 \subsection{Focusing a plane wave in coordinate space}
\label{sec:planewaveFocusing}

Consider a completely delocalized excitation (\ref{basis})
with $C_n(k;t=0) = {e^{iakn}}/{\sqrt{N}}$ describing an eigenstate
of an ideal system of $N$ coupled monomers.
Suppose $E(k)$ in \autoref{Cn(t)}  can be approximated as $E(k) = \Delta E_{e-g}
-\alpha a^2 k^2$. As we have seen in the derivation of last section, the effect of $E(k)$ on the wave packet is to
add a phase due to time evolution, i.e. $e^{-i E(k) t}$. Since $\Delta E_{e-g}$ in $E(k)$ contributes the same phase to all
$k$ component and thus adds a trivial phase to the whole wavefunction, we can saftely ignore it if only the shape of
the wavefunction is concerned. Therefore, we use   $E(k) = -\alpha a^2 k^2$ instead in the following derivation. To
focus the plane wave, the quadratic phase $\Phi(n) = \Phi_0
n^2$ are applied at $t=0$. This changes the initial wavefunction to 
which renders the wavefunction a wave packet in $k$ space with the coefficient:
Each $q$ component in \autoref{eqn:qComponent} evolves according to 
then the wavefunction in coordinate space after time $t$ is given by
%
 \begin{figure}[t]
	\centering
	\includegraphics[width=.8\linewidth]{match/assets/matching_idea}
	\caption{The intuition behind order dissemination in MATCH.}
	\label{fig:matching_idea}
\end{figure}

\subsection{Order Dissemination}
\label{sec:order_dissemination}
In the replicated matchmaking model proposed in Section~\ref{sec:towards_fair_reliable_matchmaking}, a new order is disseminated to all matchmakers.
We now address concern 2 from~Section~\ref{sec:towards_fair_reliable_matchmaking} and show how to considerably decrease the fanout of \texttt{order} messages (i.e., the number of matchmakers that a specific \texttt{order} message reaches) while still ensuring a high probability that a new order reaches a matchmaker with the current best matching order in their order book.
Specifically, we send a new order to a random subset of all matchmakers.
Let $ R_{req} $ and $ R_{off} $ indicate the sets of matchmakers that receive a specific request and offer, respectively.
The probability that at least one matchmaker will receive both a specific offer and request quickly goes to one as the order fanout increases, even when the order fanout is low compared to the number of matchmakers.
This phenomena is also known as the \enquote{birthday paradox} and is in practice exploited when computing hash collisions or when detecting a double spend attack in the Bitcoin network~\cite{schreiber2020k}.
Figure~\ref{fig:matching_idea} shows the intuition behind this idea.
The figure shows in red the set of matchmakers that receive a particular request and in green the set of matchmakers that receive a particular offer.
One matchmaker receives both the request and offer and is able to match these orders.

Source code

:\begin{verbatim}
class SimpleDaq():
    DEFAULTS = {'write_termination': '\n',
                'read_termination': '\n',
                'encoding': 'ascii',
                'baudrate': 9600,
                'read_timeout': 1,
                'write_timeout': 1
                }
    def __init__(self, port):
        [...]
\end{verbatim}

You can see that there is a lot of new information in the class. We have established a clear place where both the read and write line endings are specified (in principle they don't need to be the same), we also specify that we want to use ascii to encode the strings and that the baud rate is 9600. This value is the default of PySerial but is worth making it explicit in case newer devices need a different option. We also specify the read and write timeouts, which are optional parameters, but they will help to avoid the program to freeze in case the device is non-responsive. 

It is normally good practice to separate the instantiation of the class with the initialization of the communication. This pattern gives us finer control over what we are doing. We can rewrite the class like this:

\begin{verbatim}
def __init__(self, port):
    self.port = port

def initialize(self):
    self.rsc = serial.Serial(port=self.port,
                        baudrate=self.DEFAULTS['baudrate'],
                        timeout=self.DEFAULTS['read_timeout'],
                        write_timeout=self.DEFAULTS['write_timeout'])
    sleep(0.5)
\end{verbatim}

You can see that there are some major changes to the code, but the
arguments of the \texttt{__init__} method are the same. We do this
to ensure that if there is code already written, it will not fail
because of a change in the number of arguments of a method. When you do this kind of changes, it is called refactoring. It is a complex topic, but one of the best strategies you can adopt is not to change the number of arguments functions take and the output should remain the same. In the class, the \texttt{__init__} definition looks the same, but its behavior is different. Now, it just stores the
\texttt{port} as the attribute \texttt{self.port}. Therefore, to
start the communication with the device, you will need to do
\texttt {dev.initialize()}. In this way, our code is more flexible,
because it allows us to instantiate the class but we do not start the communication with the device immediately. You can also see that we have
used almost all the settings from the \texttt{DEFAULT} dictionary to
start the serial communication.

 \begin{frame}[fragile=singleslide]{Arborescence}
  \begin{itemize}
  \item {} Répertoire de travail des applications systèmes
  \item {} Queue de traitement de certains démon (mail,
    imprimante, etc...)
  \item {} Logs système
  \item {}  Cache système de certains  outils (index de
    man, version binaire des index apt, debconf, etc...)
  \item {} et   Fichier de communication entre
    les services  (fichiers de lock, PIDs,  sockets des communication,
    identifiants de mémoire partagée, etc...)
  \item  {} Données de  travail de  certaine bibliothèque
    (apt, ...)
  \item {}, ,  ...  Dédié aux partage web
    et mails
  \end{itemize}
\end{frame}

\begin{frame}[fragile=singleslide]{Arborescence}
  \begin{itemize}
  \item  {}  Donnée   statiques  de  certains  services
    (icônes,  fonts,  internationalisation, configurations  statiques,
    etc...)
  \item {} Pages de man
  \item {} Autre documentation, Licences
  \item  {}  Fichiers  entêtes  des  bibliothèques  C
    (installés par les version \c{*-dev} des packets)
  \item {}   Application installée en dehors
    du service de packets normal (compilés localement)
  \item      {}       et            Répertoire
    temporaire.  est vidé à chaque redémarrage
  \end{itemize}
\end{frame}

___

▶ Prompt
An exact copy of the lines above, from the one containing "add a phase" through the one containing "the wavefunction is", is the whole of the answer.

▶ Answer to this task
add a phase due to time evolution, i.e. $e^{-i E(k) t}$. Since $\Delta E_{e-g}$ in $E(k)$ contributes the same phase to all
$k$ component and thus adds a trivial phase to the whole wavefunction, we can saftely ignore it if only the shape of
the wavefunction is concerned. Therefore, we use   $E(k) = -\alpha a^2 k^2$ instead in the following derivation. To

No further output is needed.